Variety is the name of the game with each attack, specifically with the Skill moves. When you attack an enemy’s weakness with a Skill move, you start a string of attacks from other characters, which is known as a Session. Your ability to perform Sessions is very limited in the beginning, but as your move lists expand, you can start to chain together Sessions that even make use of your inactive party members.
Next to all of this, there are various Performance Attacks, which crank up the ante to the extreme. They come in three different varieties: Special, Ad-lib, and Dual Performances. Special Performances are selectable special attacks that do massive damage and always exploit a weakness. The other two happen randomly and are primarily unlocked through story progression and side stories. These devastating and powerful attacks are a major help as you go through the second half of the game and try to beat the harshest bosses.
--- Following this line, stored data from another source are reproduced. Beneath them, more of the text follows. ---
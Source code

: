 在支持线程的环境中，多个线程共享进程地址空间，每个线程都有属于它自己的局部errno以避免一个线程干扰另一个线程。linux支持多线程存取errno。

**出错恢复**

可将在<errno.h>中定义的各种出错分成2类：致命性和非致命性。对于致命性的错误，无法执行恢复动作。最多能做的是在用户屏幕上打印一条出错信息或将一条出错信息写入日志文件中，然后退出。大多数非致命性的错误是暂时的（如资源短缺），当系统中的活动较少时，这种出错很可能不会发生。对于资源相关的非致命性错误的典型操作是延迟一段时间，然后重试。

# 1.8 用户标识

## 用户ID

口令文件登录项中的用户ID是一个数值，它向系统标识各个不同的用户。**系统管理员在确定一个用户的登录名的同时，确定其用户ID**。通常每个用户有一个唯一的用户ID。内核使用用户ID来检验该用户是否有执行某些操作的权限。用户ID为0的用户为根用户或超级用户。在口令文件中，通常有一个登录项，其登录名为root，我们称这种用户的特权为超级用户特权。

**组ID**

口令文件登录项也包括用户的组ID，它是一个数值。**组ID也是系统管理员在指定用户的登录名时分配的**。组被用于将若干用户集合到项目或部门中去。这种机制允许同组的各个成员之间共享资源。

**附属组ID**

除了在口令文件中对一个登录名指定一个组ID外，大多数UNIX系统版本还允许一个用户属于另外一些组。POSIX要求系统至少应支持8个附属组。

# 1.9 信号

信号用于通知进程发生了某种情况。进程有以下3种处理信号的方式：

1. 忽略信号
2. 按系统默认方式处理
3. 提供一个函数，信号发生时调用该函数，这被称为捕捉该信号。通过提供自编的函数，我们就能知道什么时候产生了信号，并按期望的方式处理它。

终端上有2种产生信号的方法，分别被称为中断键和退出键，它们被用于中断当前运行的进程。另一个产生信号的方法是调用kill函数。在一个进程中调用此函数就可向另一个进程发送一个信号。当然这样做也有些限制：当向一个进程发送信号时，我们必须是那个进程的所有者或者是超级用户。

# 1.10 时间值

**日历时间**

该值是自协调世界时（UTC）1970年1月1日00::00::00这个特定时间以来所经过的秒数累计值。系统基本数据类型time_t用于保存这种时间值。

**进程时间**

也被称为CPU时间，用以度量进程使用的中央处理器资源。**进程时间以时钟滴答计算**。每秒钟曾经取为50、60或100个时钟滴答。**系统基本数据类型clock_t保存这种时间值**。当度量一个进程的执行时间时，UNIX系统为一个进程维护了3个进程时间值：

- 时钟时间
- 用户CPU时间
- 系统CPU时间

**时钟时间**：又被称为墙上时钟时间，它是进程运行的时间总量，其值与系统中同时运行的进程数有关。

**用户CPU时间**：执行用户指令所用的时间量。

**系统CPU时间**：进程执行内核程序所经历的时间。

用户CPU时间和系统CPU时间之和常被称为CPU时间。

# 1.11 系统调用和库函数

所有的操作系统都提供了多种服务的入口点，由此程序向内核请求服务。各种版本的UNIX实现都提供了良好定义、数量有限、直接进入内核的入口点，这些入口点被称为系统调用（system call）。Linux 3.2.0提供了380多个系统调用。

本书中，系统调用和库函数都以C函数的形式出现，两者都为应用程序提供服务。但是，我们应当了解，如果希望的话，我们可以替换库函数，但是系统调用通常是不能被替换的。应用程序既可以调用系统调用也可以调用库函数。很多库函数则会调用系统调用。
These attacks also reference the songs and performances the Fortuna gang are laying down in the real world, so you wind up with gloriously nutty spectacles like a full-grown man in a bear suit protecting a little girl.
The story of Tokyo Mirage Sessions is also exemplary. Each chapter highlights a certain aspect of the Japanese entertainment industry and they do it well. There are obviously some cuts made when the game got translated into English, but I never felt that the game became worse as a result. It was rewarding seeing Tsubasa learn to sing with emotion in the first chapter. It set the tone for the way talent is unfurled and revealed in Tokyo Mirage Sessions as she is forced into a situation where she had to perform with real emotion and learned something about herself in the process.
That glorious character development extends to the side stories as well. These are additional quests meant to deepen the relationship with the cast – both playable and non - and help them out. One early quest has Kiria, an older Fortuna idol, searching for a lost doll from her youth. That side story has Kiria wondering if it is okay to like cute things, and then she sings a song and gains a new ability as a result. Most of the side stories are character focused, but there are also plenty that feature extra bosses in environments that you have visited before, adding more depth and personality to this charming world.
Tokyo Mirage Sessions is one of the most bright and colorful games on the Wii U. The only major knock is that the loading times are a bit too frequent. They were never too long, but they just happened a little too often. The localization changes are present but never bothered me because they never worsened the experience. The interactions between characters is still crazy and most of the Japanese dialogue is still intact. That voice acting, together with the music, is also fantastic. This isn't just for the highly produced J-Pop songs, but for the battle and dungeon themes as well. The main theme of Shibuya has been stuck in my head for weeks.
I could drone on about the wonders of Tokyo Mirage Sessions for days, but the simple fact is I love this game. The colorful world, the characters, the battle system bring the whole experience together in a varied, entertaining package. Tokyo Mirage Sessions does too many things well for the small issues of load times and small hub worlds to really matter. There are very few RPGs that I wanted to see 100% completed, but darn, I am glad that it is this one. This game is nuts and is something wholly unique and special. And you know what? That is why I will be playing it again and again in the years to come.